Understanding the Problem

Given a number a as a parameter, each digit should be squared then sum every squared digits. Check if the sum of the squared digits is 1. If it has a value of 1, return True, if it loops infinitely, return False.

Approach

First I divided the digits into a list then squared each digit. I needed to check if this process is looping infinitely with a temporary memory as a list.

Solution

class Solution:
    def isHappy(self, n: int) -> bool:
        num = n

        dup_list = []
        while True:
            calc_num = sum([int(i)**2 for i in str(num)])
            if calc_num == 1:
                return True
            elif calc_num != 1 and calc_num not in dup_list:
                dup_list.append(calc_num)
                num = calc_num
            else:
                return False

It was very simple and the instruction was clear.

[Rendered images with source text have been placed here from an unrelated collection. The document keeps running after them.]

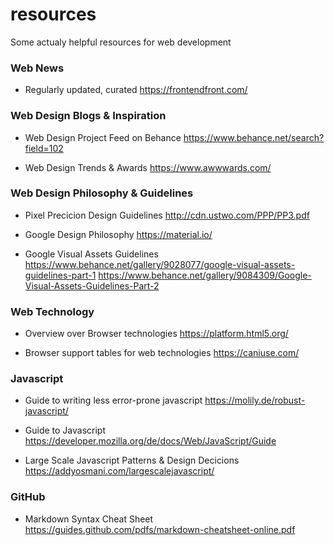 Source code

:# resources
Some actualy helpful resources for web development

### Web News

  * Regularly updated, curated
  https://frontendfront.com/


### Web Design Blogs & Inspiration

  * Web Design Project Feed on Behance
  https://www.behance.net/search?field=102

  * Web Design Trends & Awards
  https://www.awwwards.com/


### Web Design Philosophy & Guidelines
 
  * Pixel Precicion Design Guidelines
  http://cdn.ustwo.com/PPP/PP3.pdf
 
  * Google Design Philosophy
  https://material.io/
  
  * Google Visual Assets Guidelines
  https://www.behance.net/gallery/9028077/google-visual-assets-guidelines-part-1
  https://www.behance.net/gallery/9084309/Google-Visual-Assets-Guidelines-Part-2


### Web Technology

  * Overview over Browser technologies
  https://platform.html5.org/

  * Browser support tables for web technologies
  https://caniuse.com/


### Javascript

  * Guide to writing less error-prone javascript
  https://molily.de/robust-javascript/

  * Guide to Javascript
  https://developer.mozilla.org/de/docs/Web/JavaScript/Guide

  * Large Scale Javascript Patterns & Design Decicions
  https://addyosmani.com/largescalejavascript/

### GitHub

  * Markdown Syntax Cheat Sheet
  https://guides.github.com/pdfs/markdown-cheatsheet-online.pdf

I calculated the summed number then put the value into calc_num. if the calc_num is a value of 1, I return True. If calc_num is not equal to 1 and it has not been shown yet during the loop, I keep this number in dup_list to check if this number appears again. If it appears again, I return False.

Reflection

Easy peasy(?) or pissie or whatever. At this point I feel like I have come a little bit further with my coding skills and this kind of a problem looks easier than before, like before I began this blog. I was thinking about breaking the loop first to be safe but since it returns True and False anyways, I decided not to.